(Extracted information begins)

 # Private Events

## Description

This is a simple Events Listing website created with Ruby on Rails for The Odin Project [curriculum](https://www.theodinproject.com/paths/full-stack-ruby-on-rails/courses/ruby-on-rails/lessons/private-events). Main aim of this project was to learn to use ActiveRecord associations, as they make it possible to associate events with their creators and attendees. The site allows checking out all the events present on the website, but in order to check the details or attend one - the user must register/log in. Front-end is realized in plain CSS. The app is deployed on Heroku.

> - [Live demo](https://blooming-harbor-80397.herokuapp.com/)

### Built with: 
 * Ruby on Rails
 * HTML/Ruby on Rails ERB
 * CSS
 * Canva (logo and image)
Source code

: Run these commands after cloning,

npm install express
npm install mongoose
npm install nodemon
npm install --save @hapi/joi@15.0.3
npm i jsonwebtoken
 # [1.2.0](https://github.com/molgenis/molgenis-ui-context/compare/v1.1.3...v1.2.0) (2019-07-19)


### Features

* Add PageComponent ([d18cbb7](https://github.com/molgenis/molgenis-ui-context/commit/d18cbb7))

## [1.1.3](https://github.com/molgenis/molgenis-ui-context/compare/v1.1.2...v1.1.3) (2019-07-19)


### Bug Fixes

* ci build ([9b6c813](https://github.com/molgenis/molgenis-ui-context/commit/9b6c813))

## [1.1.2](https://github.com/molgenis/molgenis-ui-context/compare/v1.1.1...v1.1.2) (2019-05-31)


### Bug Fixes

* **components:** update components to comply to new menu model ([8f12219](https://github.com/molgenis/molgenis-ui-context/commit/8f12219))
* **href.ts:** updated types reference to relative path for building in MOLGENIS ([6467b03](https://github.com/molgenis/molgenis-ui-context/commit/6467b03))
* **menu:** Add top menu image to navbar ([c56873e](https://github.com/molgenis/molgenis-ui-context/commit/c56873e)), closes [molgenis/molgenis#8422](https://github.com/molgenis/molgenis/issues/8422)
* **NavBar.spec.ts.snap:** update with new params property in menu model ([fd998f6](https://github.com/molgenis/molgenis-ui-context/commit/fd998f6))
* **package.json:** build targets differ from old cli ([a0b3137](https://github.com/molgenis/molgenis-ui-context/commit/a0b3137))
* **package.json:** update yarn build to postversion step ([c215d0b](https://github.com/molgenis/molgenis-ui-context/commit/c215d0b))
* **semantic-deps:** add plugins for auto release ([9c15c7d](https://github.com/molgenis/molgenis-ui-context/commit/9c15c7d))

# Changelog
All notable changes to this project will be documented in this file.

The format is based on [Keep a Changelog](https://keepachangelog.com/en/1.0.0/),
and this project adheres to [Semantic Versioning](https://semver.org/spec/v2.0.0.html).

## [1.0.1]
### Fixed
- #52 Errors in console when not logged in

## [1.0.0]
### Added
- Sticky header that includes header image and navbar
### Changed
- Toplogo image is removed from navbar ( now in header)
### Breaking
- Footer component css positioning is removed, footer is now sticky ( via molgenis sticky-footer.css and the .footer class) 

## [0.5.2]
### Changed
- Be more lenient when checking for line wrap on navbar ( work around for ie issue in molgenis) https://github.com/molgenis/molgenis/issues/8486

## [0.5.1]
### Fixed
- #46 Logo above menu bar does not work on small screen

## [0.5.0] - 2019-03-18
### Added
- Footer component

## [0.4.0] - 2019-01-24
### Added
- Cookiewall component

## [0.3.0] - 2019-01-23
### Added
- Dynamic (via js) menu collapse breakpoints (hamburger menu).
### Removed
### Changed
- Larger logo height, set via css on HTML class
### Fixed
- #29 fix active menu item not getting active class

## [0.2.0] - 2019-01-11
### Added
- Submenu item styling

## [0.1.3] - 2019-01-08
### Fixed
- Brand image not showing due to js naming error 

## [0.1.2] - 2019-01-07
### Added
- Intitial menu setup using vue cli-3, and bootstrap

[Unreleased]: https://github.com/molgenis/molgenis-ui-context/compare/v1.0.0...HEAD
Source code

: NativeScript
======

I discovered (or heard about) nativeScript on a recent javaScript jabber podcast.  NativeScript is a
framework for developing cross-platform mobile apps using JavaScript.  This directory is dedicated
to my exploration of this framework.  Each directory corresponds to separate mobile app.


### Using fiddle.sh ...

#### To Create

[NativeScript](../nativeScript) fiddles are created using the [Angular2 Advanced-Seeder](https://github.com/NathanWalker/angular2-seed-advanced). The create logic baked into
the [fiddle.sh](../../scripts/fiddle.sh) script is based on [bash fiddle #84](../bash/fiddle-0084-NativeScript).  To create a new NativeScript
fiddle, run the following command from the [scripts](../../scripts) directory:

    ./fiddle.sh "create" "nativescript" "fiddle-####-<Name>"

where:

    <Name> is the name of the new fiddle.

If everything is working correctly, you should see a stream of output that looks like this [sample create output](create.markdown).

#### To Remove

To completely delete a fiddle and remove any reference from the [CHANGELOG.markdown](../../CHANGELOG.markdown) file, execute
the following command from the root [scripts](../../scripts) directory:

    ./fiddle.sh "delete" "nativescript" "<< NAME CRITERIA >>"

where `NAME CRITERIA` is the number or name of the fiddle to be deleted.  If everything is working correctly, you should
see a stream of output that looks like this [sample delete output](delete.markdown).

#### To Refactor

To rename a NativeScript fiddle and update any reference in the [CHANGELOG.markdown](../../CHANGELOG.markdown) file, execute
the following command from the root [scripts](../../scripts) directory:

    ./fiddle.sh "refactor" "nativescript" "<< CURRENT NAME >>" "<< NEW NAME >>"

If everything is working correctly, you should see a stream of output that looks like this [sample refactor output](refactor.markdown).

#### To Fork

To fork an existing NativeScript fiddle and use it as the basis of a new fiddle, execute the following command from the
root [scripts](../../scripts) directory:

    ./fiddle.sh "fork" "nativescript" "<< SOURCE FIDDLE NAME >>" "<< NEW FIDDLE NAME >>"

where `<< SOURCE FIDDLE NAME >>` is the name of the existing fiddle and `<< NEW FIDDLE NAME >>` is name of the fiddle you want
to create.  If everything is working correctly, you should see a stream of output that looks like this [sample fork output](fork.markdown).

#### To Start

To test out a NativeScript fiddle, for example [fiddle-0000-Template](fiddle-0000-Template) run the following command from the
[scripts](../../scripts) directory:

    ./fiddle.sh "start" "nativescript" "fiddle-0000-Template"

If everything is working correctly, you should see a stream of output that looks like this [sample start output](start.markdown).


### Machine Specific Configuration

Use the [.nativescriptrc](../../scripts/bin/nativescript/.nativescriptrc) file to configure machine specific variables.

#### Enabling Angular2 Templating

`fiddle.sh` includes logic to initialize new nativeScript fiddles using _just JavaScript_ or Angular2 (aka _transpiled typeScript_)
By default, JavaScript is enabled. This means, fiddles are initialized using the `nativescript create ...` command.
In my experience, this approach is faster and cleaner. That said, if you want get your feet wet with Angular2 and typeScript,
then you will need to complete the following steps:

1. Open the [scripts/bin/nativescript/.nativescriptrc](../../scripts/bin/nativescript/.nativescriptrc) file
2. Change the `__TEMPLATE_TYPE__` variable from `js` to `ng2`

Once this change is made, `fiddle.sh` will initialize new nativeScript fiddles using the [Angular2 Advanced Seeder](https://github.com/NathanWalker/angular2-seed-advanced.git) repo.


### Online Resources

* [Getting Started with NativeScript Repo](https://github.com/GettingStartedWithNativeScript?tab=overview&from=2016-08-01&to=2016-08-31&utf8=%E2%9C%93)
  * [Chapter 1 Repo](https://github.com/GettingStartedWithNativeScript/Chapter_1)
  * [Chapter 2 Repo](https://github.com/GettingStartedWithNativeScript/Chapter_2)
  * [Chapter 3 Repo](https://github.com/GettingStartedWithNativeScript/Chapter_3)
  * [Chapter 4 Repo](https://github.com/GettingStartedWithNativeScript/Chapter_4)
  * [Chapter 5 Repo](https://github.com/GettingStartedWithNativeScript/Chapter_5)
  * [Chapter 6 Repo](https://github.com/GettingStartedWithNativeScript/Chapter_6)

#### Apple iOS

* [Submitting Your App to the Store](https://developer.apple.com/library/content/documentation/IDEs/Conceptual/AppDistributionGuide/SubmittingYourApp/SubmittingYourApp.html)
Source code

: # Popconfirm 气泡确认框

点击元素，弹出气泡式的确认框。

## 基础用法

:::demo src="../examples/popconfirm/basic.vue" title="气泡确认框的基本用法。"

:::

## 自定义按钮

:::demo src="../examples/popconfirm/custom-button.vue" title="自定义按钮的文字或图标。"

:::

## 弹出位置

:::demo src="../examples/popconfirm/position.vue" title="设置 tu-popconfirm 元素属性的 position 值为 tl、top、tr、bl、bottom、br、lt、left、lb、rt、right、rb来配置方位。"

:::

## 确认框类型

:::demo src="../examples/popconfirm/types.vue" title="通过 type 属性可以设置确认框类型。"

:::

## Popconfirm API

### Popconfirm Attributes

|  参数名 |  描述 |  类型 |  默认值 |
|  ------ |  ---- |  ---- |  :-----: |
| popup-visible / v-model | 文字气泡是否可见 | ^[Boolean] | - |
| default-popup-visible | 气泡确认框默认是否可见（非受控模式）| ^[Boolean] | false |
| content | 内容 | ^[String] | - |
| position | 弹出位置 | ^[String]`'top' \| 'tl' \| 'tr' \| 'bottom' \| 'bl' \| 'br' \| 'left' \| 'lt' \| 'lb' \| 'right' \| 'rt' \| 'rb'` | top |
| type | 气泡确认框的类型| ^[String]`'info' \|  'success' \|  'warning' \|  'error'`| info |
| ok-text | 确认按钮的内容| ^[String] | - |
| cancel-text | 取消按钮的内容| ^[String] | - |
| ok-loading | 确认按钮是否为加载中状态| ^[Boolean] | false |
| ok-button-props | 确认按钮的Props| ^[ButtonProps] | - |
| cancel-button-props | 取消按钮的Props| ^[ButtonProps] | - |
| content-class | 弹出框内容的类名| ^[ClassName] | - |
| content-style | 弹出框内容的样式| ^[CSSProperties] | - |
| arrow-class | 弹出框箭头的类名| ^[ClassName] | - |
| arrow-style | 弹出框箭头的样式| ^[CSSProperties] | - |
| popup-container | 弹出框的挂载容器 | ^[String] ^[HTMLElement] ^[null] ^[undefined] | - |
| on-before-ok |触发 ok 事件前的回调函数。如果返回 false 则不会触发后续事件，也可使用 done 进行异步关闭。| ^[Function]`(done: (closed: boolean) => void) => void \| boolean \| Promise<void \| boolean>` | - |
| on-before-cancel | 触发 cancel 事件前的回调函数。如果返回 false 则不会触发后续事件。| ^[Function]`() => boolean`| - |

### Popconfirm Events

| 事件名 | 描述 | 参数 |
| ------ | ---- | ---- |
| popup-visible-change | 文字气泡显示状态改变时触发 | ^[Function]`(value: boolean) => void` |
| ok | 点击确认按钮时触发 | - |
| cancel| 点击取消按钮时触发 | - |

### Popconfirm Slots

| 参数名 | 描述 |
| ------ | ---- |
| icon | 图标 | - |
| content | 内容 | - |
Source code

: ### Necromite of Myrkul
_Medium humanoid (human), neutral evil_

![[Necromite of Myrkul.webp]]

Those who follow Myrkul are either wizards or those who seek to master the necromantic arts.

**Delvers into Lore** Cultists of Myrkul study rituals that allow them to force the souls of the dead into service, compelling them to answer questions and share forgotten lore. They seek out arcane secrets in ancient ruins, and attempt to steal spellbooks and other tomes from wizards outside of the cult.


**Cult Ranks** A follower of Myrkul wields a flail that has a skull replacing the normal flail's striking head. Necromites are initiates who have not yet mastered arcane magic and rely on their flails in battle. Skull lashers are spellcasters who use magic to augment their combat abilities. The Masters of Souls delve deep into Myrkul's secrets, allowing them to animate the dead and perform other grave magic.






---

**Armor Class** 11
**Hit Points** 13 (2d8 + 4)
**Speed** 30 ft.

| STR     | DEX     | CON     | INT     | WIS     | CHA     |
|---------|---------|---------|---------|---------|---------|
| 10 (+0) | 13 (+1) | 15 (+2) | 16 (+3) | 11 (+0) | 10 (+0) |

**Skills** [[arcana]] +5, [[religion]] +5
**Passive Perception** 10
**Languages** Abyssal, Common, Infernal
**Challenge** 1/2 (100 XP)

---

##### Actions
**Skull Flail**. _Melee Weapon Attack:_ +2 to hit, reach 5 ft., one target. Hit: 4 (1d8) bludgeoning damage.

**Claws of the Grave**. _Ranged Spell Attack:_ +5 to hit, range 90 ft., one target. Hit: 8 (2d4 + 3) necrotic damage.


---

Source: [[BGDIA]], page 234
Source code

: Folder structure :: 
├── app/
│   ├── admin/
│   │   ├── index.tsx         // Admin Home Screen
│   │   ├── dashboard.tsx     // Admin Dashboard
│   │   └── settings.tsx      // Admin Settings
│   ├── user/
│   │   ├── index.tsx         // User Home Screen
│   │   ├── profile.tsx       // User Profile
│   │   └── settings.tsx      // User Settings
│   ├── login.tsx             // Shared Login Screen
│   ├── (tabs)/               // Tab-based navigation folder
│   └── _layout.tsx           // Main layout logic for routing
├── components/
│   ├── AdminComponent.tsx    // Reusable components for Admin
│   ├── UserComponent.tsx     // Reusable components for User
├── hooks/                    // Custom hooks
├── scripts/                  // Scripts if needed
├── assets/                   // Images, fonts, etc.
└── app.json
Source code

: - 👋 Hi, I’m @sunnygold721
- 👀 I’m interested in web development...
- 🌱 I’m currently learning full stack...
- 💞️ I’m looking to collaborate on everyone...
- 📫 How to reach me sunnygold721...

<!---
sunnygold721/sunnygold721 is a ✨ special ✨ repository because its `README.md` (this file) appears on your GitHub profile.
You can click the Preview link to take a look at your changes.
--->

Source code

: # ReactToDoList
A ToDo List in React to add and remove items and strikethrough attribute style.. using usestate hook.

(Extracted information ends)

■ Problem description: Which lines run from the one holding "### Features" through the one holding "All notable changes" in the records above? Repeat them exactly, both included, and nothing more.

■ Worked solution:
### Features

* Add PageComponent ([d18cbb7](https://github.com/molgenis/molgenis-ui-context/commit/d18cbb7))

## [1.1.3](https://github.com/molgenis/molgenis-ui-context/compare/v1.1.2...v1.1.3) (2019-07-19)


### Bug Fixes

* ci build ([9b6c813](https://github.com/molgenis/molgenis-ui-context/commit/9b6c813))

## [1.1.2](https://github.com/molgenis/molgenis-ui-context/compare/v1.1.1...v1.1.2) (2019-05-31)


### Bug Fixes

* **components:** update components to comply to new menu model ([8f12219](https://github.com/molgenis/molgenis-ui-context/commit/8f12219))
* **href.ts:** updated types reference to relative path for building in MOLGENIS ([6467b03](https://github.com/molgenis/molgenis-ui-context/commit/6467b03))
* **menu:** Add top menu image to navbar ([c56873e](https://github.com/molgenis/molgenis-ui-context/commit/c56873e)), closes [molgenis/molgenis#8422](https://github.com/molgenis/molgenis/issues/8422)
* **NavBar.spec.ts.snap:** update with new params property in menu model ([fd998f6](https://github.com/molgenis/molgenis-ui-context/commit/fd998f6))
* **package.json:** build targets differ from old cli ([a0b3137](https://github.com/molgenis/molgenis-ui-context/commit/a0b3137))
* **package.json:** update yarn build to postversion step ([c215d0b](https://github.com/molgenis/molgenis-ui-context/commit/c215d0b))
* **semantic-deps:** add plugins for auto release ([9c15c7d](https://github.com/molgenis/molgenis-ui-context/commit/9c15c7d))

# Changelog
All notable changes to this project will be documented in this file.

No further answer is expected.